Problem description> Line by line, output the entries below exactly as they appear.

Data for processing>
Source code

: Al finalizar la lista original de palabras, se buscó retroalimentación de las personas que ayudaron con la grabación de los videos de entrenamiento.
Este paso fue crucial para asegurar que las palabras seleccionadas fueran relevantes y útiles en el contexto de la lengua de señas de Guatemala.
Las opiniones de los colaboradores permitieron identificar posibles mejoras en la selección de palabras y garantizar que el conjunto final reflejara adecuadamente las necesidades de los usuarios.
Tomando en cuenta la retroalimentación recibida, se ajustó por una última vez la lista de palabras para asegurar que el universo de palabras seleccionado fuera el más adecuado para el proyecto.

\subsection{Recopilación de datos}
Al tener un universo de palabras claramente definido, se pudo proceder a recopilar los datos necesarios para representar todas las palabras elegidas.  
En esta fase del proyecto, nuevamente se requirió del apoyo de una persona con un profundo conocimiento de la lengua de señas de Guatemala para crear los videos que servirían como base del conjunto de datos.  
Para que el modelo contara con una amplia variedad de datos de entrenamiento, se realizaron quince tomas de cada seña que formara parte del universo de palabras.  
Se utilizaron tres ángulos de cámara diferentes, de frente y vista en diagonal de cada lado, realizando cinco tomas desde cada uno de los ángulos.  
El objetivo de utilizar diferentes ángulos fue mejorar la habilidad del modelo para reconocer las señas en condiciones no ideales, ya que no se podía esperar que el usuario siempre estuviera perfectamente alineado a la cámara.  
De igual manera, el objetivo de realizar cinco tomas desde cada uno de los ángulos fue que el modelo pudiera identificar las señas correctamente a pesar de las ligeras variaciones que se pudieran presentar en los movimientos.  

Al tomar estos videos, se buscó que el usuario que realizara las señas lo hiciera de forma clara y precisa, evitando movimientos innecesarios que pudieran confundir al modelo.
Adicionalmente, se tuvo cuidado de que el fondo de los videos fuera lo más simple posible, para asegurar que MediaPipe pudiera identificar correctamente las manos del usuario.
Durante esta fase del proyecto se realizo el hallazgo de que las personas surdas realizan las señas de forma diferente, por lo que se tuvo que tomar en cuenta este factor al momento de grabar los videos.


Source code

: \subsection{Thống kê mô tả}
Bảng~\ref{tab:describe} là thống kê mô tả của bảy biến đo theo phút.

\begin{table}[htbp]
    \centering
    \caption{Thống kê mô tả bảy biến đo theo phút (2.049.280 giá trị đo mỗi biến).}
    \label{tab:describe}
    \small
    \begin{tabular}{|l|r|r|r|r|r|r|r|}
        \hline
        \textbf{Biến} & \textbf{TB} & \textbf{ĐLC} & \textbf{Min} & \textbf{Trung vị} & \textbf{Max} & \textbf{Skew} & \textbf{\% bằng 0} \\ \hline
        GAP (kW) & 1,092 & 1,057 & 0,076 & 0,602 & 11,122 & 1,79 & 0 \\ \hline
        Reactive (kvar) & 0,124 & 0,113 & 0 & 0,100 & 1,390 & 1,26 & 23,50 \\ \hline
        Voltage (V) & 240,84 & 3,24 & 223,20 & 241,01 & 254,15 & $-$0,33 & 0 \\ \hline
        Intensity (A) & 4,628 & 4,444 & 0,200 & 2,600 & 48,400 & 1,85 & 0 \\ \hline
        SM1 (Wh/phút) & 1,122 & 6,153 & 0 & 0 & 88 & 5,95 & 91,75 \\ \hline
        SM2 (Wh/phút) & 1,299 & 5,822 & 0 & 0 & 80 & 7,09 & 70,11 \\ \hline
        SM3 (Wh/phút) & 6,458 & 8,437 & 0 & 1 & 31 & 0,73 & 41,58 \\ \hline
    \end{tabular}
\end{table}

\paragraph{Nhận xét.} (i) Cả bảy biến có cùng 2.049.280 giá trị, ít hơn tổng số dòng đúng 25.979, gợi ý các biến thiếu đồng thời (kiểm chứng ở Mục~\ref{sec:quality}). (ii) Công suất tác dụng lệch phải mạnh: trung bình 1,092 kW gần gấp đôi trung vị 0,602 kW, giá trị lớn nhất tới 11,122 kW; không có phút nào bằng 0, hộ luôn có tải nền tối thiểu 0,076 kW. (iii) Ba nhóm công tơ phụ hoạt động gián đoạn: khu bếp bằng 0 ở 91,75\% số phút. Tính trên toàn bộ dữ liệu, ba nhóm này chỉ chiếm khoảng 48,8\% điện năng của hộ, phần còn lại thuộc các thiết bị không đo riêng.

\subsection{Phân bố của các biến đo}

Written solution>
Source code

: Al finalizar la lista original de palabras, se buscó retroalimentación de las personas que ayudaron con la grabación de los videos de entrenamiento.
Este paso fue crucial para asegurar que las palabras seleccionadas fueran relevantes y útiles en el contexto de la lengua de señas de Guatemala.
Las opiniones de los colaboradores permitieron identificar posibles mejoras en la selección de palabras y garantizar que el conjunto final reflejara adecuadamente las necesidades de los usuarios.
Tomando en cuenta la retroalimentación recibida, se ajustó por una última vez la lista de palabras para asegurar que el universo de palabras seleccionado fuera el más adecuado para el proyecto.

\subsection{Recopilación de datos}
Al tener un universo de palabras claramente definido, se pudo proceder a recopilar los datos necesarios para representar todas las palabras elegidas.  
En esta fase del proyecto, nuevamente se requirió del apoyo de una persona con un profundo conocimiento de la lengua de señas de Guatemala para crear los videos que servirían como base del conjunto de datos.  
Para que el modelo contara con una amplia variedad de datos de entrenamiento, se realizaron quince tomas de cada seña que formara parte del universo de palabras.  
Se utilizaron tres ángulos de cámara diferentes, de frente y vista en diagonal de cada lado, realizando cinco tomas desde cada uno de los ángulos.  
El objetivo de utilizar diferentes ángulos fue mejorar la habilidad del modelo para reconocer las señas en condiciones no ideales, ya que no se podía esperar que el usuario siempre estuviera perfectamente alineado a la cámara.  
De igual manera, el objetivo de realizar cinco tomas desde cada uno de los ángulos fue que el modelo pudiera identificar las señas correctamente a pesar de las ligeras variaciones que se pudieran presentar en los movimientos.  

Al tomar estos videos, se buscó que el usuario que realizara las señas lo hiciera de forma clara y precisa, evitando movimientos innecesarios que pudieran confundir al modelo.
Adicionalmente, se tuvo cuidado de que el fondo de los videos fuera lo más simple posible, para asegurar que MediaPipe pudiera identificar correctamente las manos del usuario.
Durante esta fase del proyecto se realizo el hallazgo de que las personas surdas realizan las señas de forma diferente, por lo que se tuvo que tomar en cuenta este factor al momento de grabar los videos.


Source code

: \subsection{Thống kê mô tả}
Bảng~\ref{tab:describe} là thống kê mô tả của bảy biến đo theo phút.

\begin{table}[htbp]
    \centering
    \caption{Thống kê mô tả bảy biến đo theo phút (2.049.280 giá trị đo mỗi biến).}
    \label{tab:describe}
    \small
    \begin{tabular}{|l|r|r|r|r|r|r|r|}
        \hline
        \textbf{Biến} & \textbf{TB} & \textbf{ĐLC} & \textbf{Min} & \textbf{Trung vị} & \textbf{Max} & \textbf{Skew} & \textbf{\% bằng 0} \\ \hline
        GAP (kW) & 1,092 & 1,057 & 0,076 & 0,602 & 11,122 & 1,79 & 0 \\ \hline
        Reactive (kvar) & 0,124 & 0,113 & 0 & 0,100 & 1,390 & 1,26 & 23,50 \\ \hline
        Voltage (V) & 240,84 & 3,24 & 223,20 & 241,01 & 254,15 & $-$0,33 & 0 \\ \hline
        Intensity (A) & 4,628 & 4,444 & 0,200 & 2,600 & 48,400 & 1,85 & 0 \\ \hline
        SM1 (Wh/phút) & 1,122 & 6,153 & 0 & 0 & 88 & 5,95 & 91,75 \\ \hline
        SM2 (Wh/phút) & 1,299 & 5,822 & 0 & 0 & 80 & 7,09 & 70,11 \\ \hline
        SM3 (Wh/phút) & 6,458 & 8,437 & 0 & 1 & 31 & 0,73 & 41,58 \\ \hline
    \end{tabular}
\end{table}

\paragraph{Nhận xét.} (i) Cả bảy biến có cùng 2.049.280 giá trị, ít hơn tổng số dòng đúng 25.979, gợi ý các biến thiếu đồng thời (kiểm chứng ở Mục~\ref{sec:quality}). (ii) Công suất tác dụng lệch phải mạnh: trung bình 1,092 kW gần gấp đôi trung vị 0,602 kW, giá trị lớn nhất tới 11,122 kW; không có phút nào bằng 0, hộ luôn có tải nền tối thiểu 0,076 kW. (iii) Ba nhóm công tơ phụ hoạt động gián đoạn: khu bếp bằng 0 ở 91,75\% số phút. Tính trên toàn bộ dữ liệu, ba nhóm này chỉ chiếm khoảng 48,8\% điện năng của hộ, phần còn lại thuộc các thiết bị không đo riêng.

\subsection{Phân bố của các biến đo}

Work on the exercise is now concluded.